Check each line of the listing, and copy it if it contains the word "href".

» **MATERIAL PROVIDED**:
+ + + + + + +
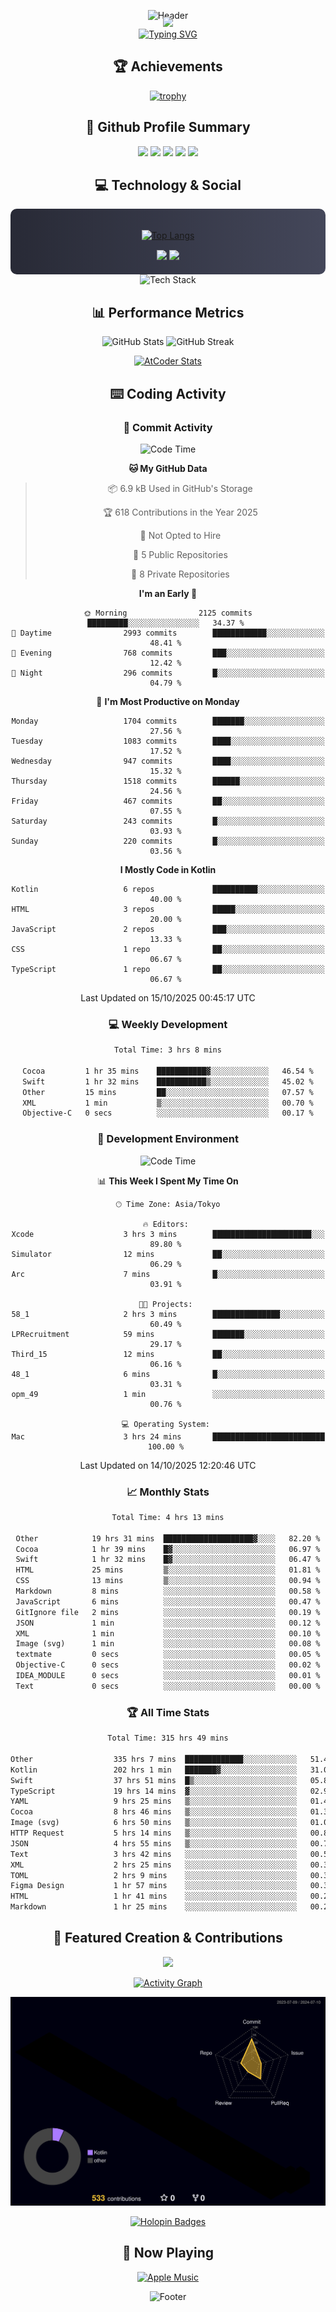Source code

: <div align="center">
  
![Header](https://capsule-render.vercel.app/api?type=waving&color=gradient&customColorList=12&height=300&section=header&text=Welcome%20to%20Batapii's%20Universe&fontSize=50&animation=fadeIn&fontAlignY=40&desc=Android%20Developer%20|%20Kotlin%20LOVE%20)

<div style="margin-top: -20px;">
  <img src="https://readme-typing-svg.herokuapp.com/?lines=Crafting+Android+Experiences;Building+Tomorrow's+Apps+Today;Always+Learning,+Always+Growing&font=Fira%20Code&center=true&width=440&height=45&color=f75c7e&vCenter=true&size=22&pause=1000">
</div>

<a href="https://git.io/typing-svg">
  <img src="https://readme-typing-svg.demolab.com?font=Fira+Code&weight=600&size=28&duration=4000&pause=1000&center=true&vCenter=true&width=800&lines=Hey+there!+I'm+Batapii+%F0%9F%91%8B;Android+Developer+from+Japan+%F0%9F%87%AF%F0%9F%87%B5" alt="Typing SVG" />
</a>

## 🏆 Achievements

[![trophy](https://github-profile-trophy.vercel.app/?username=batapii&theme=onestar&no-frame=true&no-bg=true&column=8&rank=SECRET,SSS,SS,S,AAA,AA,A,B,C,?&margin-w=10&margin-h=10)](https://github.com/ryo-ma/github-profile-trophy)

## 🎯 Github Profile Summary

<div align="center">
  <img src="http://github-profile-summary-cards.vercel.app/api/cards/profile-details?username=batapii&theme=radical" />
  <img src="http://github-profile-summary-cards.vercel.app/api/cards/repos-per-language?username=batapii&theme=radical" />
  <img src="http://github-profile-summary-cards.vercel.app/api/cards/most-commit-language?username=batapii&theme=radical" />
  <img src="http://github-profile-summary-cards.vercel.app/api/cards/stats?username=batapii&theme=radical" />
  <img src="http://github-profile-summary-cards.vercel.app/api/cards/productive-time?username=batapii&theme=radical" />
</div>

## 💻 Technology & Social

<div align="center" style="background: linear-gradient(to right, #282A36, #44475A); padding: 20px; border-radius: 10px;">

[![Top Langs](https://github-readme-stats.vercel.app/api/top-langs/?username=batapii
)](https://github.com/anuraghazra/github-readme-stats)

<div style="margin-top: 15px">
<a href="https://github.com/batapii"><img src="https://img.shields.io/github/followers/batapii?style=for-the-badge&logo=github&label=Follow&color=ff6e96&labelColor=282A36"/></a>
<a href="https://twitter.com/batapii3939"><img src="https://img.shields.io/twitter/follow/batapii?style=for-the-badge&logo=twitter&color=1DA1F2&labelColor=282A36&label= Twitter"/></a>
</div>

</div>

<div align="center">
<img src="https://github-readme-tech-stack.vercel.app/api/cards?title=Tech+Stack&align=center&titleAlign=center&fontSize=20&lineHeight=10&lineCount=4&theme=github_dark&width=800&bg=%230D1117&badge=%23161B22&border=%2321262D&titleColor=%2358A6FF&line1=kotlin%2Ckotlin%2C0095D5%3Bandroid%2Candroid%2C00ff00%3Bjetpackcompose%2Cjetpack%2C4285F4%3B&line2=swift%2Cswift%2CFA7343%3Bfirebase%2Cfirebase%2CFFCA28%3Bgithub%2Cgithub%2C181717%3B&line3=typescript%2Ctypescript%2C3178C6%3Bgraphql%2Cgraphql%2CE10098%3Bsupabase%2Csupabase%2C3FCF8E%3B&line4=gradle%2Cgradle%2C02303A%3Bgitkraken%2Cgitkraken%2C179287%3Bpostman%2Cpostman%2CFF6C37%3B" alt="Tech Stack" />
</div>



## 📊 Performance Metrics

<div align="center">

![GitHub Stats](https://github-readme-stats.vercel.app/api?username=batapii&show_icons=true&theme=radical&hide_border=true&bg_color=0D1117)
![GitHub Streak](https://github-readme-streak-stats.herokuapp.com/?user=batapii&theme=radical&hide_border=true&background=0D1117)

[![AtCoder Stats](https://atcoder-readme-stats.vercel.app/stats/batapii3939?theme=dark&show_history=5&width=495)](https://github.com/iwbc-mzk/atcoder-readme-stats)

</div>

## ⌨️ Coding Activity

### 🌟 Commit Activity
<!--START_SECTION:commit-stats-->
![Code Time](http://img.shields.io/badge/Code%20Time-650%20hrs%2057%20mins-blue)

**🐱 My GitHub Data** 

> 📦 6.9 kB Used in GitHub's Storage 
 > 
> 🏆 618 Contributions in the Year 2025
 > 
> 🚫 Not Opted to Hire
 > 
> 📜 5 Public Repositories 
 > 
> 🔑 8 Private Repositories 
 > 
**I'm an Early 🐤** 

```text
🌞 Morning                2125 commits        █████████░░░░░░░░░░░░░░░░   34.37 % 
🌆 Daytime                2993 commits        ████████████░░░░░░░░░░░░░   48.41 % 
🌃 Evening                768 commits         ███░░░░░░░░░░░░░░░░░░░░░░   12.42 % 
🌙 Night                  296 commits         █░░░░░░░░░░░░░░░░░░░░░░░░   04.79 % 
```
📅 **I'm Most Productive on Monday** 

```text
Monday                   1704 commits        ███████░░░░░░░░░░░░░░░░░░   27.56 % 
Tuesday                  1083 commits        ████░░░░░░░░░░░░░░░░░░░░░   17.52 % 
Wednesday                947 commits         ████░░░░░░░░░░░░░░░░░░░░░   15.32 % 
Thursday                 1518 commits        ██████░░░░░░░░░░░░░░░░░░░   24.56 % 
Friday                   467 commits         ██░░░░░░░░░░░░░░░░░░░░░░░   07.55 % 
Saturday                 243 commits         █░░░░░░░░░░░░░░░░░░░░░░░░   03.93 % 
Sunday                   220 commits         █░░░░░░░░░░░░░░░░░░░░░░░░   03.56 % 
```


**I Mostly Code in Kotlin** 

```text
Kotlin                   6 repos             ██████████░░░░░░░░░░░░░░░   40.00 % 
HTML                     3 repos             █████░░░░░░░░░░░░░░░░░░░░   20.00 % 
JavaScript               2 repos             ███░░░░░░░░░░░░░░░░░░░░░░   13.33 % 
CSS                      1 repo              ██░░░░░░░░░░░░░░░░░░░░░░░   06.67 % 
TypeScript               1 repo              ██░░░░░░░░░░░░░░░░░░░░░░░   06.67 % 
```




 Last Updated on 15/10/2025 00:45:17 UTC
<!--END_SECTION:commit-stats-->

### 💻 Weekly Development
<!--START_SECTION:wakatime-->

```txt
Total Time: 3 hrs 8 mins

Cocoa         1 hr 35 mins    ███████████▓░░░░░░░░░░░░░   46.54 %
Swift         1 hr 32 mins    ███████████▒░░░░░░░░░░░░░   45.02 %
Other         15 mins         ██░░░░░░░░░░░░░░░░░░░░░░░   07.57 %
XML           1 min           ▒░░░░░░░░░░░░░░░░░░░░░░░░   00.70 %
Objective-C   0 secs          ░░░░░░░░░░░░░░░░░░░░░░░░░   00.17 %
```

<!--END_SECTION:wakatime-->

### 🔨 Development Environment
<!--START_SECTION:dev-stats-->
![Code Time](http://img.shields.io/badge/Code%20Time-650%20hrs%2057%20mins-blue)

📊 **This Week I Spent My Time On** 

```text
🕑︎ Time Zone: Asia/Tokyo

🔥 Editors: 
Xcode                    3 hrs 3 mins        ██████████████████████░░░   89.80 % 
Simulator                12 mins             ██░░░░░░░░░░░░░░░░░░░░░░░   06.29 % 
Arc                      7 mins              █░░░░░░░░░░░░░░░░░░░░░░░░   03.91 % 

🐱‍💻 Projects: 
58_1                     2 hrs 3 mins        ███████████████░░░░░░░░░░   60.49 % 
LPRecruitment            59 mins             ███████░░░░░░░░░░░░░░░░░░   29.17 % 
Third_15                 12 mins             ██░░░░░░░░░░░░░░░░░░░░░░░   06.16 % 
48_1                     6 mins              █░░░░░░░░░░░░░░░░░░░░░░░░   03.31 % 
opm_49                   1 min               ░░░░░░░░░░░░░░░░░░░░░░░░░   00.76 % 

💻 Operating System: 
Mac                      3 hrs 24 mins       █████████████████████████   100.00 % 
```


 Last Updated on 14/10/2025 12:20:46 UTC
<!--END_SECTION:dev-stats-->

### 📈 Monthly Stats
<!--START_SECTION:wakamonth-->

```txt
Total Time: 4 hrs 13 mins

Other            19 hrs 31 mins  ████████████████████▓░░░░   82.20 %
Cocoa            1 hr 39 mins    █▓░░░░░░░░░░░░░░░░░░░░░░░   06.97 %
Swift            1 hr 32 mins    █▓░░░░░░░░░░░░░░░░░░░░░░░   06.47 %
HTML             25 mins         ▒░░░░░░░░░░░░░░░░░░░░░░░░   01.81 %
CSS              13 mins         ▒░░░░░░░░░░░░░░░░░░░░░░░░   00.94 %
Markdown         8 mins          ░░░░░░░░░░░░░░░░░░░░░░░░░   00.58 %
JavaScript       6 mins          ░░░░░░░░░░░░░░░░░░░░░░░░░   00.47 %
GitIgnore file   2 mins          ░░░░░░░░░░░░░░░░░░░░░░░░░   00.19 %
JSON             1 min           ░░░░░░░░░░░░░░░░░░░░░░░░░   00.12 %
XML              1 min           ░░░░░░░░░░░░░░░░░░░░░░░░░   00.10 %
Image (svg)      1 min           ░░░░░░░░░░░░░░░░░░░░░░░░░   00.08 %
textmate         0 secs          ░░░░░░░░░░░░░░░░░░░░░░░░░   00.05 %
Objective-C      0 secs          ░░░░░░░░░░░░░░░░░░░░░░░░░   00.02 %
IDEA_MODULE      0 secs          ░░░░░░░░░░░░░░░░░░░░░░░░░   00.01 %
Text             0 secs          ░░░░░░░░░░░░░░░░░░░░░░░░░   00.00 %
```

<!--END_SECTION:wakamonth-->

### 🏆 All Time Stats
<!--START_SECTION:wakaalltime-->

```txt
Total Time: 315 hrs 49 mins

Other                  335 hrs 7 mins  █████████████░░░░░░░░░░░░   51.48 %
Kotlin                 202 hrs 1 min   ███████▓░░░░░░░░░░░░░░░░░   31.04 %
Swift                  37 hrs 51 mins  █▒░░░░░░░░░░░░░░░░░░░░░░░   05.82 %
TypeScript             19 hrs 14 mins  ▓░░░░░░░░░░░░░░░░░░░░░░░░   02.96 %
YAML                   9 hrs 25 mins   ▒░░░░░░░░░░░░░░░░░░░░░░░░   01.45 %
Cocoa                  8 hrs 46 mins   ▒░░░░░░░░░░░░░░░░░░░░░░░░   01.35 %
Image (svg)            6 hrs 50 mins   ▒░░░░░░░░░░░░░░░░░░░░░░░░   01.05 %
HTTP Request           5 hrs 14 mins   ▒░░░░░░░░░░░░░░░░░░░░░░░░   00.80 %
JSON                   4 hrs 55 mins   ▒░░░░░░░░░░░░░░░░░░░░░░░░   00.76 %
Text                   3 hrs 42 mins   ░░░░░░░░░░░░░░░░░░░░░░░░░   00.57 %
XML                    2 hrs 25 mins   ░░░░░░░░░░░░░░░░░░░░░░░░░   00.37 %
TOML                   2 hrs 9 mins    ░░░░░░░░░░░░░░░░░░░░░░░░░   00.33 %
Figma Design           1 hr 57 mins    ░░░░░░░░░░░░░░░░░░░░░░░░░   00.30 %
HTML                   1 hr 41 mins    ░░░░░░░░░░░░░░░░░░░░░░░░░   00.26 %
Markdown               1 hr 25 mins    ░░░░░░░░░░░░░░░░░░░░░░░░░   00.22 %
```

<!--END_SECTION:wakaalltime-->


## 🌟 Featured Creation & Contributions

<div align="center">
  <a href="https://github.com/batapii/ToDoSNS">
    <img src="https://github-readme-stats.vercel.app/api/pin/?username=batapii&repo=ToDoSNS&theme=radical&hide_border=true&bg_color=0D1117" />
  </a>

[![Activity Graph](https://github-readme-activity-graph.vercel.app/graph?username=batapii&custom_title=Contribution%20Graph&hide_border=true&theme=radical&bg_color=0D1117)](https://github.com/ashutosh00710/github-readme-activity-graph)

![3D Contrib](./profile-3d-contrib/profile-night-rainbow.svg)

[![Holopin Badges](https://holopin.me/batapii)](https://holopin.io/@batapii)

</div>

## 🎵 Now Playing

<div align="center">
  
[![Apple Music](https://music-profile.rayriffy.com/theme/dark.svg?uid=001005.6598667d2ffd4a10a4f429edd0ba24c4.1156)](https://github.com/rayriffy/apple-music-github-profile)

</div>

![Footer](https://capsule-render.vercel.app/api?type=waving&color=gradient&customColorList=12&height=100&section=footer)

</div>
+ + + + + + +
» **OUTPUT FOR THIS EXERCISE**:
<a href="https://git.io/typing-svg">
<a href="https://github.com/batapii"><img src="https://img.shields.io/github/followers/batapii?style=for-the-badge&logo=github&label=Follow&color=ff6e96&labelColor=282A36"/></a>
<a href="https://twitter.com/batapii3939"><img src="https://img.shields.io/twitter/follow/batapii?style=for-the-badge&logo=twitter&color=1DA1F2&labelColor=282A36&label= Twitter"/></a>
  <a href="https://github.com/batapii/ToDoSNS">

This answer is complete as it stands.